Along with the new big bad (who's one of my favorite fighting game villains) comes a larger roster of characters to Fatal Fury 2. The Brothers Bogard, Terry and Andy, are joined again by their good friend Joe Higashi. Along with them would be two SNK mainstays in subsequent KOF games Kim Kaphwan and Mai Shiranui, the latter would become one of SNK's most recognizable characters and along with Terry, Kyo, and Athena Asamiya, be a spokesperson for the brand in the porceeding decades. Mai, Fatal Fury's first female character, is also the first video game lady (to my knowledge) to be given "jiggle" physics, and that's funny ass trivia. Big Bear, the former Raiden, returns as his babyface persona unmasked and abandons his more cheat-tastic moves and fights like a fan favorite.
Jubei Yamada, a friend of Mai's grandfather, Hanzo. Cheng Sinzan, a very round archeologist, and a character design I really like. Cheng is probably my favorite fat dude in a fighting game. Unlike Bob in Tekken and Street Fighter IV's Rufus, he really isn't treated as a joke or parody. Rounding out the new fighters is Axel Hawk, a hulking Butterbean-looking boxer who replaces the somehow more generic Michael Max as a midboss, and Laurence Blood, a vicious bullfighter/warrior.
Just as a minor thing I miss, The Fatal Fury games, and some Samurai Shodown entries had the character sprites lined up amongst themselves in a row to select from. It was so cool, that's something you don't see anymore.
The gameplay is expanded upon, now properly incorporating the Neo Geo's four button layout. The light punch and kick now act as a means to roll and switch between plains when pressed simultaneously. Yup, two-lane battle is back, much to the chagrin of players. I still kinda like it, even if its prospects as a viable mechanic were ambiguous at the time.
Fatal Fury 2 still trails behind Street Fighter II, but the improvements over the first game are very clear. Combos and chains feel more responsive, special moves are easier to execute (though a touch of some of that SNK feel can be a little obtuse), fundamentals like anti-airs are more precise. The introduction of Desperation Moves, which can be executed when your life bar is flashing red, adds strong implications. Probably the original comeback mechanic, they dealt a tremendous amount of damage, but were difficult to execute under duress. Thanks to SNK, many blisters ended up on the thumbs because I needed to pull off a Power Geyser or Screw Upper to fashionably finish off a fight. One frame links? 90's Desperation Moves separated the adults from children.
With better graphics and more expressive sprites, Fatal Fury 2 was one of the better looking fighters of the blossoming era of the genre. Like the previous game, I was a big fan of the day-to-night transitions with succeeding rounds. Some stages could also act as a hazard for the two-line battle. Laurence Blood's bulls could whack you into the foreground when thrown into them, for added pain.
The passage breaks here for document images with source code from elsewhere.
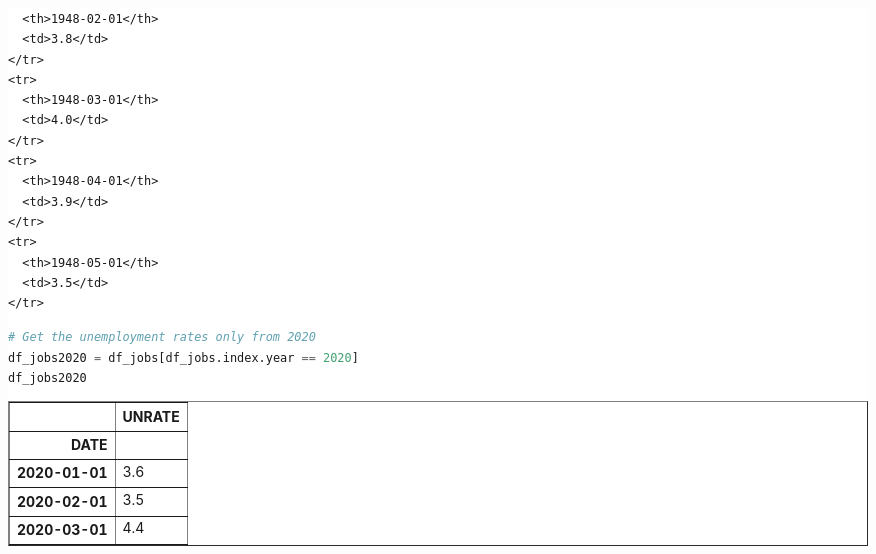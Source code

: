       <th>1948-02-01</th>
      <td>3.8</td>
    </tr>
    <tr>
      <th>1948-03-01</th>
      <td>4.0</td>
    </tr>
    <tr>
      <th>1948-04-01</th>
      <td>3.9</td>
    </tr>
    <tr>
      <th>1948-05-01</th>
      <td>3.5</td>
    </tr>
  </tbody>
</table>
</div>




```python
# Get the unemployment rates only from 2020
df_jobs2020 = df_jobs[df_jobs.index.year == 2020]
df_jobs2020
```




<div>
<style scoped>
    .dataframe tbody tr th:only-of-type {
        vertical-align: middle;
    }

    .dataframe tbody tr th {
        vertical-align: top;
    }

    .dataframe thead th {
        text-align: right;
    }
</style>
<table border="1" class="dataframe">
  <thead>
    <tr style="text-align: right;">
      <th></th>
      <th>UNRATE</th>
    </tr>
    <tr>
      <th>DATE</th>
      <th></th>
    </tr>
  </thead>
  <tbody>
    <tr>
      <th>2020-01-01</th>
      <td>3.6</td>
    </tr>
    <tr>
      <th>2020-02-01</th>
      <td>3.5</td>
    </tr>
    <tr>
      <th>2020-03-01</th>
      <td>4.4</td>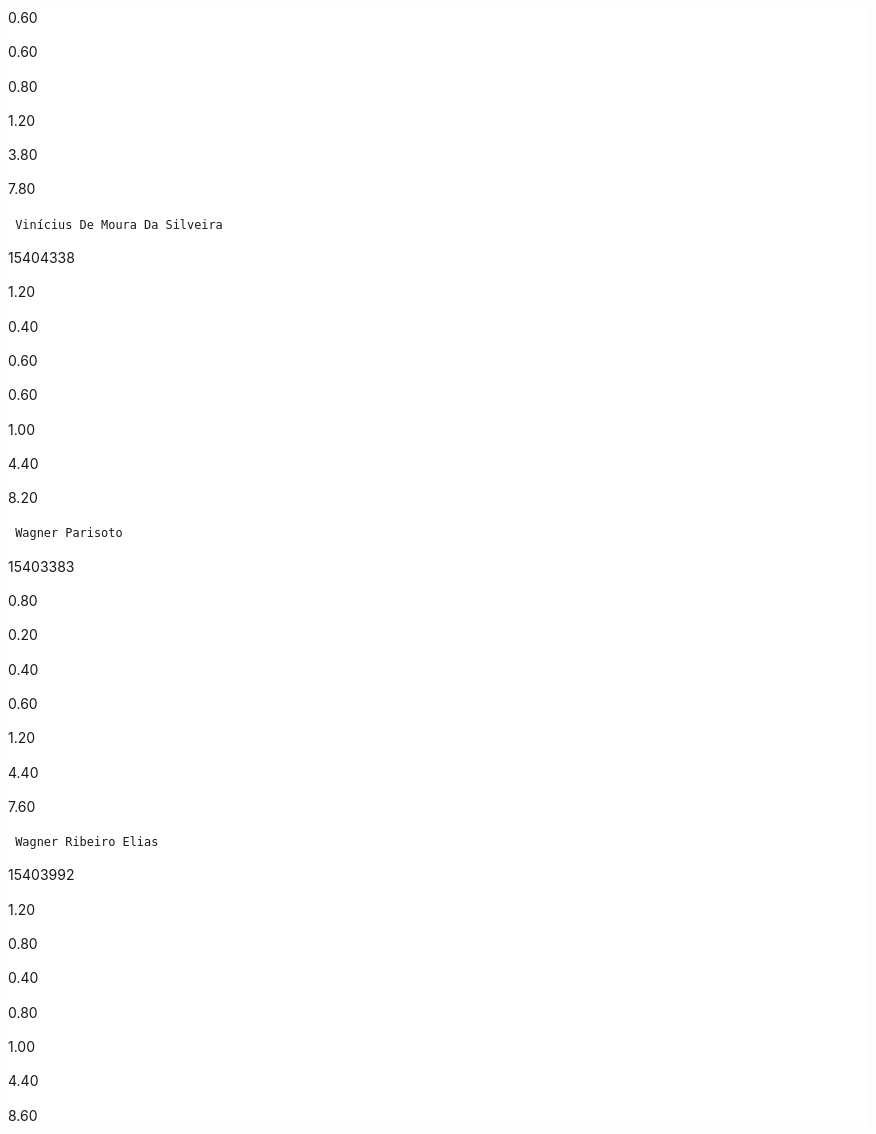    0.60

   0.60

   0.80

   1.20

   3.80

   7.80

     Vinícius De Moura Da Silveira 

   15404338

   1.20

   0.40

   0.60

   0.60

   1.00

   4.40

   8.20

     Wagner Parisoto 

   15403383

   0.80

   0.20

   0.40

   0.60

   1.20

   4.40

   7.60

     Wagner Ribeiro Elias 

   15403992

   1.20

   0.80

   0.40

   0.80

   1.00

   4.40

   8.60

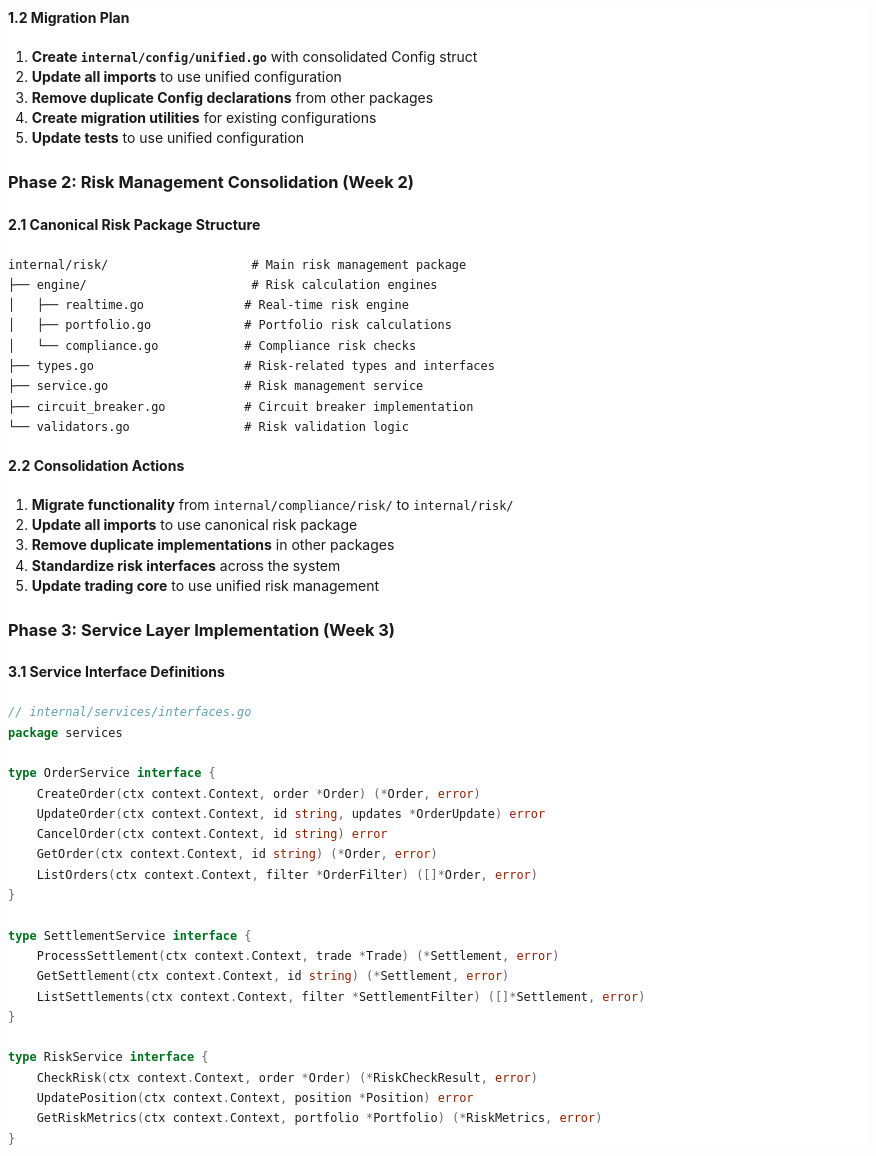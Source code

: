 #### 1.2 Migration Plan
1. **Create `internal/config/unified.go`** with consolidated Config struct
2. **Update all imports** to use unified configuration
3. **Remove duplicate Config declarations** from other packages
4. **Create migration utilities** for existing configurations
5. **Update tests** to use unified configuration

### Phase 2: Risk Management Consolidation (Week 2)

#### 2.1 Canonical Risk Package Structure
```
internal/risk/                    # Main risk management package
├── engine/                       # Risk calculation engines
│   ├── realtime.go              # Real-time risk engine
│   ├── portfolio.go             # Portfolio risk calculations
│   └── compliance.go            # Compliance risk checks
├── types.go                     # Risk-related types and interfaces
├── service.go                   # Risk management service
├── circuit_breaker.go           # Circuit breaker implementation
└── validators.go                # Risk validation logic
```

#### 2.2 Consolidation Actions
1. **Migrate functionality** from `internal/compliance/risk/` to `internal/risk/`
2. **Update all imports** to use canonical risk package
3. **Remove duplicate implementations** in other packages
4. **Standardize risk interfaces** across the system
5. **Update trading core** to use unified risk management

### Phase 3: Service Layer Implementation (Week 3)

#### 3.1 Service Interface Definitions
```go
// internal/services/interfaces.go
package services

type OrderService interface {
    CreateOrder(ctx context.Context, order *Order) (*Order, error)
    UpdateOrder(ctx context.Context, id string, updates *OrderUpdate) error
    CancelOrder(ctx context.Context, id string) error
    GetOrder(ctx context.Context, id string) (*Order, error)
    ListOrders(ctx context.Context, filter *OrderFilter) ([]*Order, error)
}

type SettlementService interface {
    ProcessSettlement(ctx context.Context, trade *Trade) (*Settlement, error)
    GetSettlement(ctx context.Context, id string) (*Settlement, error)
    ListSettlements(ctx context.Context, filter *SettlementFilter) ([]*Settlement, error)
}

type RiskService interface {
    CheckRisk(ctx context.Context, order *Order) (*RiskCheckResult, error)
    UpdatePosition(ctx context.Context, position *Position) error
    GetRiskMetrics(ctx context.Context, portfolio *Portfolio) (*RiskMetrics, error)
}
```
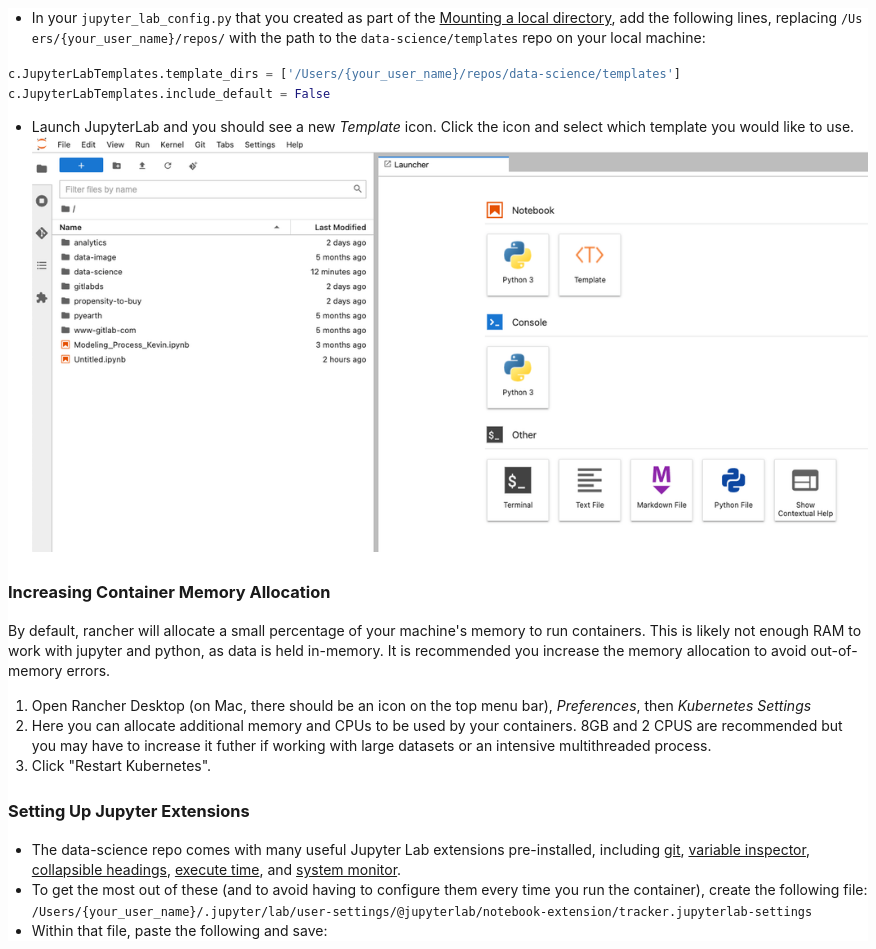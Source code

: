 - In your `jupyter_lab_config.py` that you created as part of the [Mounting a local directory](/handbook/it/data-team//platform/jupyter-guide/#mounting-a-local-directory), add the following lines, replacing `/Users/{your_user_name}/repos/` with the path to the `data-science/templates` repo on your local machine:

```py
c.JupyterLabTemplates.template_dirs = ['/Users/{your_user_name}/repos/data-science/templates']
c.JupyterLabTemplates.include_default = False
```

- Launch JupyterLab and you should see a new *Template* icon. Click the icon and select which template you would like to use.
![alt text](jupyter-screen-shot.png)

### Increasing Container Memory Allocation

By default, rancher will allocate a small percentage of your machine's memory to run containers. This is likely not enough RAM to work with jupyter and python, as data is held in-memory. It is recommended you increase the memory allocation to avoid out-of-memory errors.

1. Open Rancher Desktop (on Mac, there should be an icon on the top menu bar), *Preferences*, then *Kubernetes Settings*
1. Here you can allocate additional memory and CPUs to be used by your containers. 8GB and 2 CPUS are recommended but you may have to increase it futher if working with large datasets or an intensive multithreaded process.
1. Click "Restart Kubernetes".

### Setting Up Jupyter Extensions

- The data-science repo comes with many useful Jupyter Lab extensions pre-installed, including [git](https://github.com/jupyterlab/jupyterlab-git), [variable inspector](https://github.com/lckr/jupyterlab-variableInspector), [collapsible headings](https://github.com/aquirdTurtle/Collapsible_Headings), [execute time](https://github.com/deshaw/jupyterlab-execute-time), and [system monitor](https://github.com/jtpio/jupyterlab-system-monitor).
- To get the most out of these (and to avoid having to configure them every time you run the container), create the following file: `/Users/{your_user_name}/.jupyter/lab/user-settings/@jupyterlab/notebook-extension/tracker.jupyterlab-settings`
- Within that file, paste the following and save:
Same with the clock tower gears in Billy Kane's stage. SNK also coined wall damage, how about that? The character profile pics in the upper corner of the screen showed battle damage. Small, but a touch that was unique.
Fatal Fury 2 beefs up the ante of the first game, and many of SNK's philosophy that would later be featured in the King of Fighters series began with this game, from signature characters to mechanics. It's easy to revisit, and can be pretty fun to play, but realistically the vanilla version of this game is rendered irrelevant with the release of Fatal Fury Special, an update with mechanic tweaks and roster additions, not too much longer later.